Revelation 1:4-20; John 1:1-4; Proverbs 21:1; Colossians 1:15-18; John 14:6; Acts 4:12

Summary: The opening chapter of the book of Revelation shows that in what seems to be the darkest and most hopeless periods of history, the Lord Jesus Christ is still Lord and King over His creation and that all things will be made new.

If the book of Revelation had just this one chapter, it is enough for us to give praise and glory to God. He shows not just the apostle John but all of us that He is in charge of the affairs of His creation. No mere created being, whether it be mortal humanity or malevolent demon, will ever have the power, ability, resources, or foreknowledge to even think they are able to overthrow and subdue the rule and reign of the Creator and Sustainer of all things (Psalm 2:1-12; Philippians 2:9-11).

Megalomaniacal emperors, pompous philosophers, irreverent intellectuals, revolutionaries, tyrants, kings, prime ministers, and would-be conquerors who have declared that they were the absolute source of reason, wisdom, or authority at one point in history or another are now footnotes in the pages of yellowing volumes or have been forgotten altogether. Every blistering critic of the Word of God whose poison pens and words have attempted to silence “what God had wrought” have their moments of posterity only to face an eternity of misery and damnation for turning away from the only One who can give any of us true peace (John 14:6).

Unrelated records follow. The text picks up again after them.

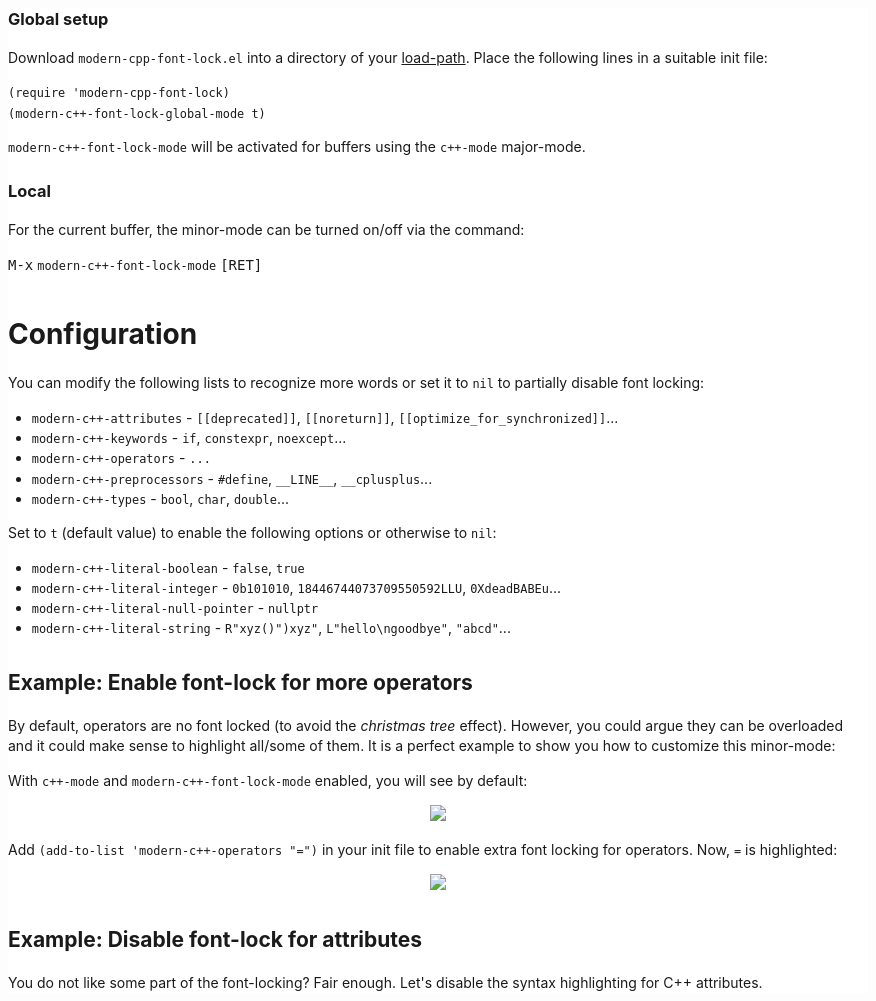 ### Global setup ###

Download `modern-cpp-font-lock.el` into a directory of your [load-path][load-path]. Place the following lines in a suitable init file:

    (require 'modern-cpp-font-lock)
    (modern-c++-font-lock-global-mode t)

`modern-c++-font-lock-mode` will be activated for buffers using the `c++-mode` major-mode.

[load-path]: https://www.gnu.org/software/emacs/manual/html_node/emacs/Lisp-Libraries.html

### Local ###

For the current buffer, the minor-mode can be turned on/off via the command:

<kbd>M-x</kbd> `modern-c++-font-lock-mode` <kbd>[RET]</kbd>

# Configuration #

You can modify the following lists to recognize more words or set it to `nil` to partially disable font locking:

 * `modern-c++-attributes` - `[[deprecated]]`, `[[noreturn]]`, `[[optimize_for_synchronized]]`...
 * `modern-c++-keywords` - `if`, `constexpr`, `noexcept`...
 * `modern-c++-operators` - `...`
 * `modern-c++-preprocessors` - `#define`, `__LINE__`, `__cplusplus`...
 * `modern-c++-types` - `bool`, `char`, `double`...

Set to `t` (default value) to enable the following options or otherwise to `nil`:

 * `modern-c++-literal-boolean` - `false`, `true`
 * `modern-c++-literal-integer` - `0b101010`, `18446744073709550592LLU`, `0XdeadBABEu`...
 * `modern-c++-literal-null-pointer` - `nullptr`
 * `modern-c++-literal-string` - `R"xyz()")xyz"`, `L"hello\ngoodbye"`, `"abcd"`...

## Example: Enable font-lock for more operators ##

By default, operators are no font locked (to avoid the _christmas tree_ effect). However, you could argue they can be overloaded and it could make sense to highlight all/some of them. It is a perfect example to show you how to customize this minor-mode:

With `c++-mode` and `modern-c++-font-lock-mode` enabled, you will see by default:

<p align="center"><img src="https://raw.githubusercontent.com/ludwigpacifici/modern-cpp-font-lock/master/img/all-operator-off-sample.png"/></p>

Add `(add-to-list 'modern-c++-operators "=")` in your init file to enable extra font locking for operators. Now, `=` is highlighted:

<p align="center"><img src="https://raw.githubusercontent.com/ludwigpacifici/modern-cpp-font-lock/master/img/all-operator-on-sample.png"/></p>

## Example: Disable font-lock for attributes ##

You do not like some part of the font-locking? Fair enough. Let's disable the syntax highlighting for C++ attributes.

The critics who sit in the chairs of universities and centers of “higher learning” and whose skepticism turned others away from the saving grace of Jesus Christ will find themselves sinking to the bottom of eternity with the millstone around their neck that Jesus promised to anyone who causes someone to stumble and fall away from the salvation, mercy, and grace that are found in Him alone (Matthew 18:6).

Anyone who “played the religious game” and “professed salvation” yet lived as if God did not exist (2 Timothy 3:1-8; Hebrews 6:4-6) and whose life never showed any evidence whatsoever of genuine saving faith and the fruits thereof (James 2:14-26) – or worse, used the name of Jesus as a way of magnifying a so-called “ministry” or some other work that looked pious but was instead spiritually poisonous – will find themselves hearing from the Lord Jesus that “He never knew them.” They will be cast away for eternity to dwell with “the devil and his angels” forever (Matthew 7:21-23, 25:41; Luke 16:19-31; Revelation 20:11-15).

While Revelation is the culmination of all biblical prophecy, it is also a book of praise and worship, and I think that we tend to overlook that when we read it. The opening chapter gives us an outline showing us that even in the darkest of times, Jesus Christ is still King of Kings and Lord of Lords. He has not forsaken or abandoned us (Hebrews 13:5). He is aware of the specter of evil that permeates the world. He hears the cries of despair from those who realize that this world has nothing to offer in the way of permanent merit or worth (Matthew 16:26). He has given comfort and assurance to His people in the past and continues to do so now.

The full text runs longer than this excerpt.